YOUR GOAL:
Output every record verbatim, and omit each picture.

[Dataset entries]

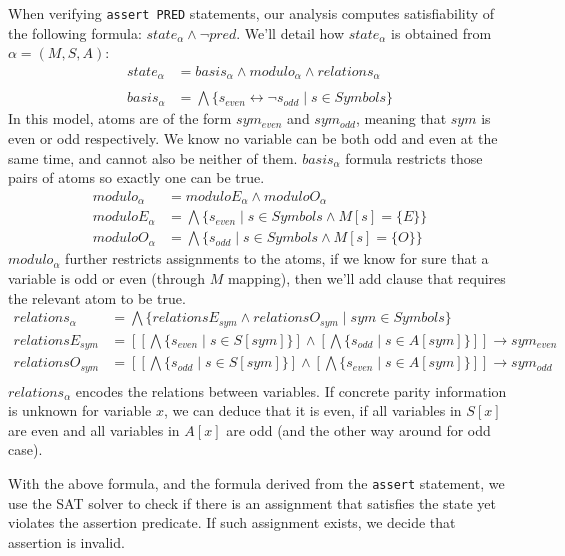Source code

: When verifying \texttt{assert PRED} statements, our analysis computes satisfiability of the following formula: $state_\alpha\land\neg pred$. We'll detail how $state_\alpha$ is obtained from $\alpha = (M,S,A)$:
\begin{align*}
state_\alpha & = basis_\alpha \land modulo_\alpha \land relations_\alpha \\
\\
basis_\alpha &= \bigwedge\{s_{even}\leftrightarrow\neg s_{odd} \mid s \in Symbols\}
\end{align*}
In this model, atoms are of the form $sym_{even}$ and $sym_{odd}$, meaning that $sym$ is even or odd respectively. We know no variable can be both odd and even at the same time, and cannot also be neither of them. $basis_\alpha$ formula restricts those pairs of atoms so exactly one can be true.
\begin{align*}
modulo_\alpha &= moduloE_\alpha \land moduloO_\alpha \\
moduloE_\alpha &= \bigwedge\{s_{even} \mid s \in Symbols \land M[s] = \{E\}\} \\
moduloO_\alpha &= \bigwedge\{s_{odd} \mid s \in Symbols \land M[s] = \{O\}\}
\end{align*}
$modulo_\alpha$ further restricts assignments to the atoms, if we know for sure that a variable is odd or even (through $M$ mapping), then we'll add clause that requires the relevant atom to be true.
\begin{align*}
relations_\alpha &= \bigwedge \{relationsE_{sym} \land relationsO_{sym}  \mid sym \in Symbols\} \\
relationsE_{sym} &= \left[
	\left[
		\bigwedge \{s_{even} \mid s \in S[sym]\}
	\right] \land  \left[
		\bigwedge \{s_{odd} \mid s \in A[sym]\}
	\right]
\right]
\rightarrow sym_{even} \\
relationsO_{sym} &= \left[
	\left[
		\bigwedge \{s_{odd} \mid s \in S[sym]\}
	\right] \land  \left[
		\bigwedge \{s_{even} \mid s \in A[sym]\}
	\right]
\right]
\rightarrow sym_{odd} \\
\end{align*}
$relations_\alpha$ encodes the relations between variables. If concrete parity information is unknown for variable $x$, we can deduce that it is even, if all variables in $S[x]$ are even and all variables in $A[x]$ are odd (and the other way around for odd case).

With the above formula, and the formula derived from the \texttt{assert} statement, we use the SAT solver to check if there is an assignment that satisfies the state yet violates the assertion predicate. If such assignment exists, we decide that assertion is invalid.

RESULT OF THE EXERCISE:
Source code

: When verifying \texttt{assert PRED} statements, our analysis computes satisfiability of the following formula: $state_\alpha\land\neg pred$. We'll detail how $state_\alpha$ is obtained from $\alpha = (M,S,A)$:
\begin{align*}
state_\alpha & = basis_\alpha \land modulo_\alpha \land relations_\alpha \\
\\
basis_\alpha &= \bigwedge\{s_{even}\leftrightarrow\neg s_{odd} \mid s \in Symbols\}
\end{align*}
In this model, atoms are of the form $sym_{even}$ and $sym_{odd}$, meaning that $sym$ is even or odd respectively. We know no variable can be both odd and even at the same time, and cannot also be neither of them. $basis_\alpha$ formula restricts those pairs of atoms so exactly one can be true.
\begin{align*}
modulo_\alpha &= moduloE_\alpha \land moduloO_\alpha \\
moduloE_\alpha &= \bigwedge\{s_{even} \mid s \in Symbols \land M[s] = \{E\}\} \\
moduloO_\alpha &= \bigwedge\{s_{odd} \mid s \in Symbols \land M[s] = \{O\}\}
\end{align*}
$modulo_\alpha$ further restricts assignments to the atoms, if we know for sure that a variable is odd or even (through $M$ mapping), then we'll add clause that requires the relevant atom to be true.
\begin{align*}
relations_\alpha &= \bigwedge \{relationsE_{sym} \land relationsO_{sym}  \mid sym \in Symbols\} \\
relationsE_{sym} &= \left[
	\left[
		\bigwedge \{s_{even} \mid s \in S[sym]\}
	\right] \land  \left[
		\bigwedge \{s_{odd} \mid s \in A[sym]\}
	\right]
\right]
\rightarrow sym_{even} \\
relationsO_{sym} &= \left[
	\left[
		\bigwedge \{s_{odd} \mid s \in S[sym]\}
	\right] \land  \left[
		\bigwedge \{s_{even} \mid s \in A[sym]\}
	\right]
\right]
\rightarrow sym_{odd} \\
\end{align*}
$relations_\alpha$ encodes the relations between variables. If concrete parity information is unknown for variable $x$, we can deduce that it is even, if all variables in $S[x]$ are even and all variables in $A[x]$ are odd (and the other way around for odd case).

With the above formula, and the formula derived from the \texttt{assert} statement, we use the SAT solver to check if there is an assignment that satisfies the state yet violates the assertion predicate. If such assignment exists, we decide that assertion is invalid.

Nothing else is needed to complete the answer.